28 September 2013


It seems my muse for fieldnote writing has departed. I haven't encountered her for a while, and I've no idea whether or not she'll return. For now though, I thought it might be best to take an alternate approach, so that I don't miss out on opportunities to record and share observations in my ongoing phenological studies. So at the full moon of Awakaasiiki'somm, I got started, using a video-recorder to capture my experiences at Sspopiikimi. We'll see how this new approach goes. It might turn out to be better than writing in the long run.

During my first visit, following our first cold storm, which arrived at the full moon, there were still quite a few of the late asters - tufted white prairie aster, hairy golden aster, and showy aster being the most prominent three. The flicker families were still here at that time too...

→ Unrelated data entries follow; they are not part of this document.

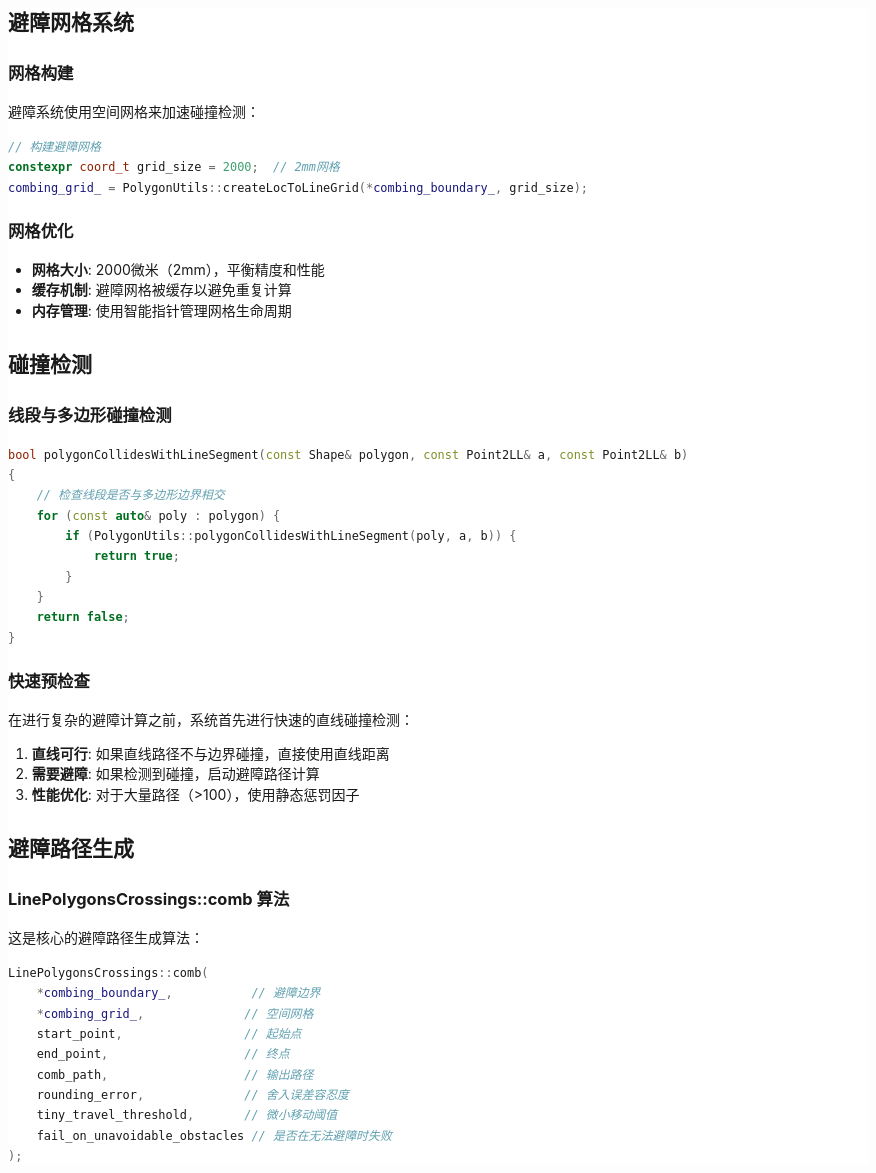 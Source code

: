 ## 避障网格系统

### 网格构建

避障系统使用空间网格来加速碰撞检测：

```cpp
// 构建避障网格
constexpr coord_t grid_size = 2000;  // 2mm网格
combing_grid_ = PolygonUtils::createLocToLineGrid(*combing_boundary_, grid_size);
```

### 网格优化

- **网格大小**: 2000微米（2mm），平衡精度和性能
- **缓存机制**: 避障网格被缓存以避免重复计算
- **内存管理**: 使用智能指针管理网格生命周期

## 碰撞检测

### 线段与多边形碰撞检测

```cpp
bool polygonCollidesWithLineSegment(const Shape& polygon, const Point2LL& a, const Point2LL& b)
{
    // 检查线段是否与多边形边界相交
    for (const auto& poly : polygon) {
        if (PolygonUtils::polygonCollidesWithLineSegment(poly, a, b)) {
            return true;
        }
    }
    return false;
}
```

### 快速预检查

在进行复杂的避障计算之前，系统首先进行快速的直线碰撞检测：

1. **直线可行**: 如果直线路径不与边界碰撞，直接使用直线距离
2. **需要避障**: 如果检测到碰撞，启动避障路径计算
3. **性能优化**: 对于大量路径（>100），使用静态惩罚因子

## 避障路径生成

### LinePolygonsCrossings::comb 算法

这是核心的避障路径生成算法：

```cpp
LinePolygonsCrossings::comb(
    *combing_boundary_,           // 避障边界
    *combing_grid_,              // 空间网格
    start_point,                 // 起始点
    end_point,                   // 终点
    comb_path,                   // 输出路径
    rounding_error,              // 舍入误差容忍度
    tiny_travel_threshold,       // 微小移动阈值
    fail_on_unavoidable_obstacles // 是否在无法避障时失败
);
```
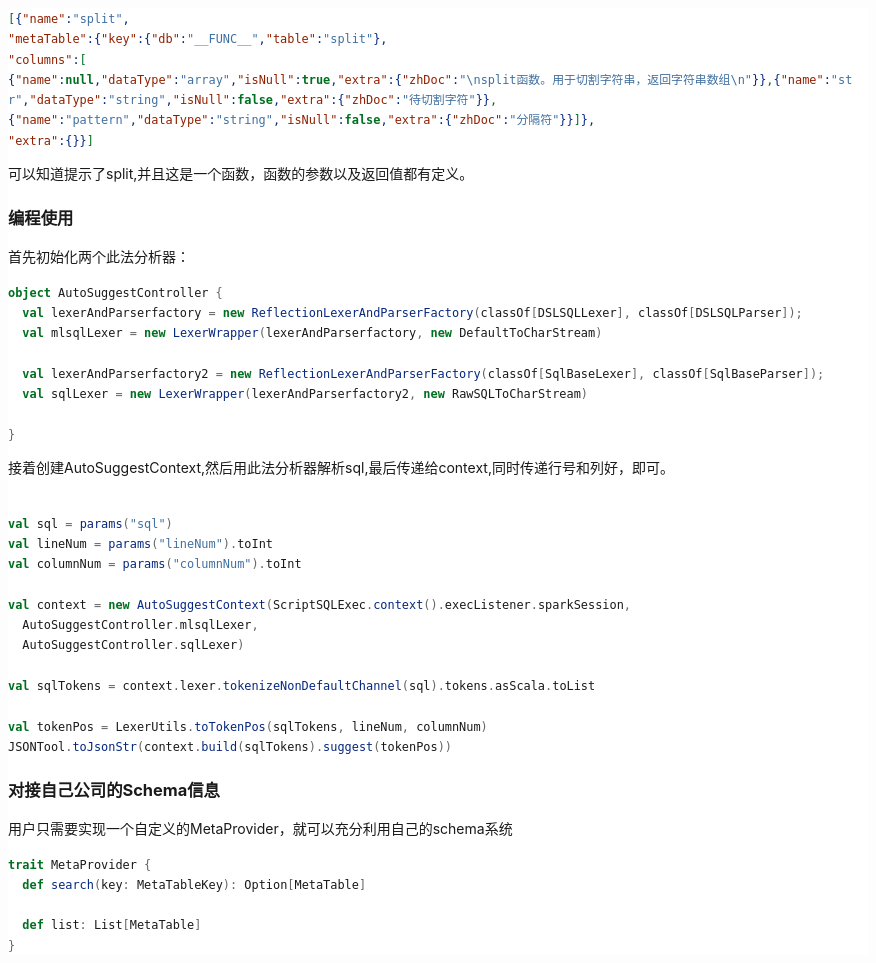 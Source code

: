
 ```json
[{"name":"split",
"metaTable":{"key":{"db":"__FUNC__","table":"split"},
"columns":[
{"name":null,"dataType":"array","isNull":true,"extra":{"zhDoc":"\nsplit函数。用于切割字符串，返回字符串数组\n"}},{"name":"str","dataType":"string","isNull":false,"extra":{"zhDoc":"待切割字符"}},
{"name":"pattern","dataType":"string","isNull":false,"extra":{"zhDoc":"分隔符"}}]},
"extra":{}}]
```
可以知道提示了split,并且这是一个函数，函数的参数以及返回值都有定义。

### 编程使用

首先初始化两个此法分析器：

```scala
object AutoSuggestController {
  val lexerAndParserfactory = new ReflectionLexerAndParserFactory(classOf[DSLSQLLexer], classOf[DSLSQLParser]);
  val mlsqlLexer = new LexerWrapper(lexerAndParserfactory, new DefaultToCharStream)

  val lexerAndParserfactory2 = new ReflectionLexerAndParserFactory(classOf[SqlBaseLexer], classOf[SqlBaseParser]);
  val sqlLexer = new LexerWrapper(lexerAndParserfactory2, new RawSQLToCharStream)

}
```
接着创建AutoSuggestContext,然后用此法分析器解析sql,最后传递给context,同时传递行号和列好，即可。

```scala

val sql = params("sql")
val lineNum = params("lineNum").toInt
val columnNum = params("columnNum").toInt

val context = new AutoSuggestContext(ScriptSQLExec.context().execListener.sparkSession,
  AutoSuggestController.mlsqlLexer,
  AutoSuggestController.sqlLexer)

val sqlTokens = context.lexer.tokenizeNonDefaultChannel(sql).tokens.asScala.toList

val tokenPos = LexerUtils.toTokenPos(sqlTokens, lineNum, columnNum)
JSONTool.toJsonStr(context.build(sqlTokens).suggest(tokenPos))
```

### 对接自己公司的Schema信息
用户只需要实现一个自定义的MetaProvider，就可以充分利用自己的schema系统

```scala
trait MetaProvider {
  def search(key: MetaTableKey): Option[MetaTable]

  def list: List[MetaTable]
}
```
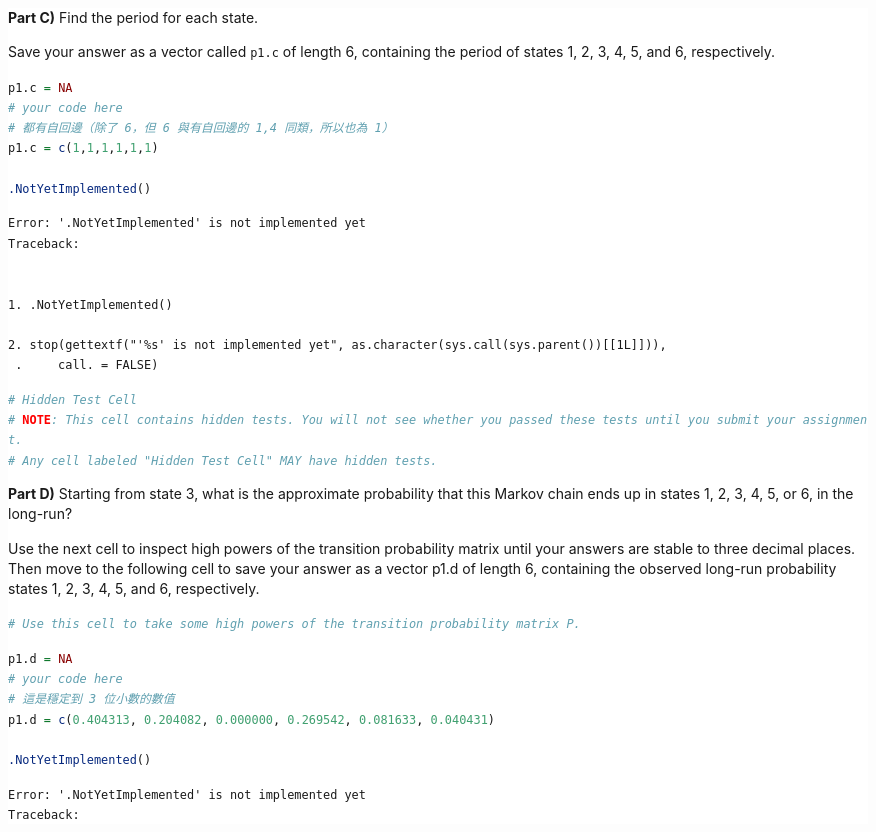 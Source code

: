 **Part C)** Find the period for each state.

Save your answer as a vector called <code>p1.c</code> of length $6$, containing the period of states $1$, $2$, $3$, $4$, $5$, and $6$, respectively.


```R
p1.c = NA
# your code here
# 都有自回邊（除了 6，但 6 與有自回邊的 1,4 同類，所以也為 1）
p1.c = c(1,1,1,1,1,1)

.NotYetImplemented()
```


    Error: '.NotYetImplemented' is not implemented yet
    Traceback:


    1. .NotYetImplemented()

    2. stop(gettextf("'%s' is not implemented yet", as.character(sys.call(sys.parent())[[1L]])), 
     .     call. = FALSE)



```R
# Hidden Test Cell
# NOTE: This cell contains hidden tests. You will not see whether you passed these tests until you submit your assignment.
# Any cell labeled "Hidden Test Cell" MAY have hidden tests.
```

**Part D)** Starting from state $3$, what is the approximate probability that this Markov chain ends up in states $1$, $2$, $3$, $4$, $5$, or $6$, in the long-run?

Use the next cell to inspect high powers of the transition probability matrix until your answers are stable to three decimal places. Then move to the following cell to save your answer as a vector p1.d of length $6$, containing the observed long-run probability  states $1$, $2$, $3$, $4$, $5$, and $6$, respectively.


```R
# Use this cell to take some high powers of the transition probability matrix P.

```


```R
p1.d = NA
# your code here
# 這是穩定到 3 位小數的數值
p1.d = c(0.404313, 0.204082, 0.000000, 0.269542, 0.081633, 0.040431)

.NotYetImplemented()
```


    Error: '.NotYetImplemented' is not implemented yet
    Traceback:
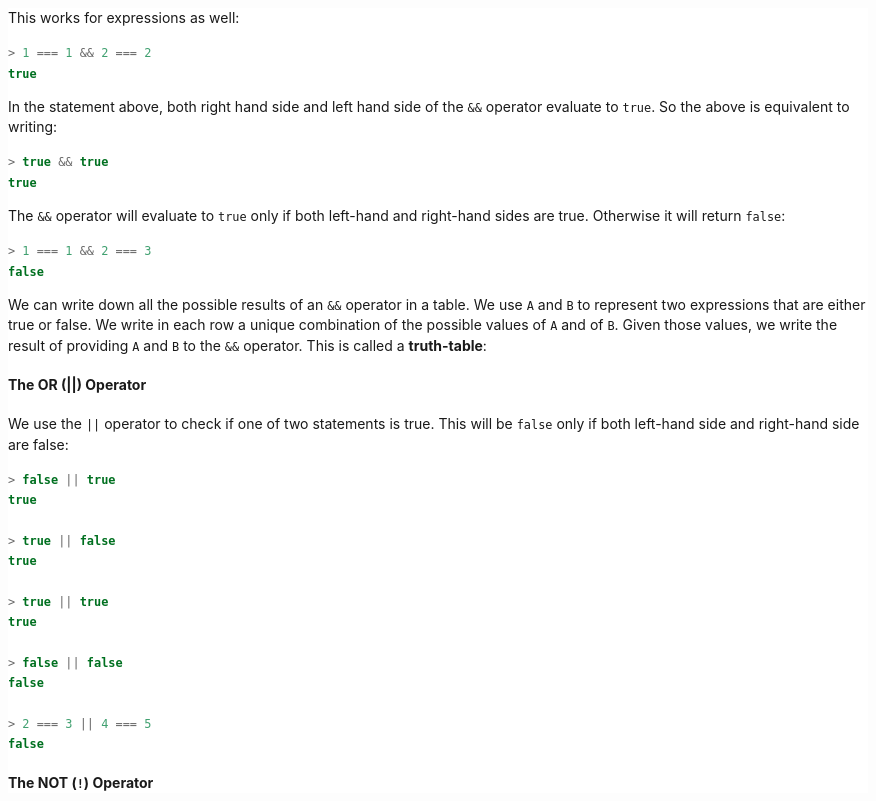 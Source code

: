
 ```js
```

This works for expressions as well:

```js
> 1 === 1 && 2 === 2
true
```

In the statement above, both right hand side and left hand side of the `&&` operator evaluate to `true`.
So the above is equivalent to writing:

```js
> true && true
true
```

The `&&` operator will evaluate to `true` only if both left-hand and right-hand sides are true. Otherwise it will return `false`:

```js
> 1 === 1 && 2 === 3
false
```

We can write down all the possible results of an `&&` operator in a table. We use `A` and `B` to represent two expressions 
that are either true or false. We write in each row a unique combination of the possible values of `A` and of `B`. Given those values, we write the result of providing `A` and `B` to the `&&` operator.  This is called a <b>truth-table</b>:


#### The OR  (||) Operator

We use the `||` operator to check if one of two statements is true.
This will be `false` only if both left-hand side and right-hand side are false:

```js
> false || true
true

> true || false
true

> true || true
true

> false || false
false

> 2 === 3 || 4 === 5
false

```

#### The NOT (`!`) Operator
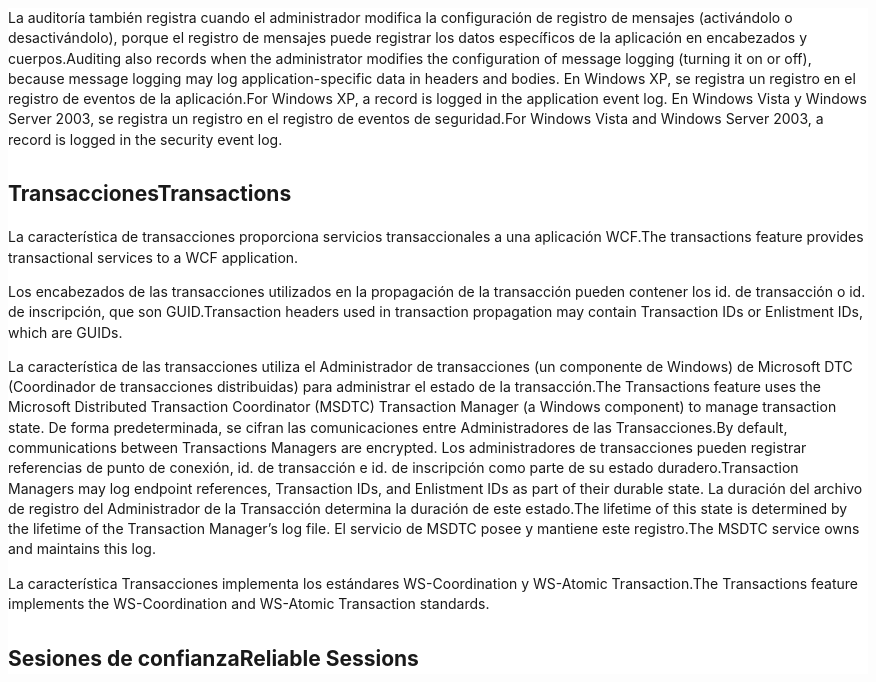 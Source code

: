  <span data-ttu-id="f40ea-156">La auditoría también registra cuando el administrador modifica la configuración de registro de mensajes (activándolo o desactivándolo), porque el registro de mensajes puede registrar los datos específicos de la aplicación en encabezados y cuerpos.</span><span class="sxs-lookup"><span data-stu-id="f40ea-156">Auditing also records when the administrator modifies the configuration of message logging (turning it on or off), because message logging may log application-specific data in headers and bodies.</span></span> <span data-ttu-id="f40ea-157">En Windows XP, se registra un registro en el registro de eventos de la aplicación.</span><span class="sxs-lookup"><span data-stu-id="f40ea-157">For Windows XP, a record is logged in the application event log.</span></span> <span data-ttu-id="f40ea-158">En Windows Vista y Windows Server 2003, se registra un registro en el registro de eventos de seguridad.</span><span class="sxs-lookup"><span data-stu-id="f40ea-158">For Windows Vista and Windows Server 2003, a record is logged in the security event log.</span></span>  
  
## <a name="transactions"></a><span data-ttu-id="f40ea-159">Transacciones</span><span class="sxs-lookup"><span data-stu-id="f40ea-159">Transactions</span></span>  

 <span data-ttu-id="f40ea-160">La característica de transacciones proporciona servicios transaccionales a una aplicación WCF.</span><span class="sxs-lookup"><span data-stu-id="f40ea-160">The transactions feature provides transactional services to a WCF application.</span></span>  
  
 <span data-ttu-id="f40ea-161">Los encabezados de las transacciones utilizados en la propagación de la transacción pueden contener los id. de transacción o id. de inscripción, que son GUID.</span><span class="sxs-lookup"><span data-stu-id="f40ea-161">Transaction headers used in transaction propagation may contain Transaction IDs or Enlistment IDs, which are GUIDs.</span></span>  
  
 <span data-ttu-id="f40ea-162">La característica de las transacciones utiliza el Administrador de transacciones (un componente de Windows) de Microsoft DTC (Coordinador de transacciones distribuidas) para administrar el estado de la transacción.</span><span class="sxs-lookup"><span data-stu-id="f40ea-162">The Transactions feature uses the Microsoft Distributed Transaction Coordinator (MSDTC) Transaction Manager (a Windows component) to manage transaction state.</span></span> <span data-ttu-id="f40ea-163">De forma predeterminada, se cifran las comunicaciones entre Administradores de las Transacciones.</span><span class="sxs-lookup"><span data-stu-id="f40ea-163">By default, communications between Transactions Managers are encrypted.</span></span> <span data-ttu-id="f40ea-164">Los administradores de transacciones pueden registrar referencias de punto de conexión, id. de transacción e id. de inscripción como parte de su estado duradero.</span><span class="sxs-lookup"><span data-stu-id="f40ea-164">Transaction Managers may log endpoint references, Transaction IDs, and Enlistment IDs as part of their durable state.</span></span> <span data-ttu-id="f40ea-165">La duración del archivo de registro del Administrador de la Transacción determina la duración de este estado.</span><span class="sxs-lookup"><span data-stu-id="f40ea-165">The lifetime of this state is determined by the lifetime of the Transaction Manager’s log file.</span></span> <span data-ttu-id="f40ea-166">El servicio de MSDTC posee y mantiene este registro.</span><span class="sxs-lookup"><span data-stu-id="f40ea-166">The MSDTC service owns and maintains this log.</span></span>  
  
 <span data-ttu-id="f40ea-167">La característica Transacciones implementa los estándares WS-Coordination y WS-Atomic Transaction.</span><span class="sxs-lookup"><span data-stu-id="f40ea-167">The Transactions feature implements the WS-Coordination and WS-Atomic Transaction standards.</span></span>  
  
## <a name="reliable-sessions"></a><span data-ttu-id="f40ea-168">Sesiones de confianza</span><span class="sxs-lookup"><span data-stu-id="f40ea-168">Reliable Sessions</span></span>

Given the cold shot we'd had, I noticed the turtles had already gone under at the pond. I knew the rattlesnakes would be going back to their hibernacula as well. One of the developments that occurred in my life this summer was that I inherited the lead position for coordinating and carrying-out rattlesnake conservation and mitigation in the city of Lethbridge. In the course of that work, I'd taken in an injured rattlesnake, named Rupert, who had been hit by a mountain bike, and had required surgery. Though healed from the operation, there was still signs that Rupert was suffering some internal injuries. All the same, I thought it best he go back to his hibernaculum for winter...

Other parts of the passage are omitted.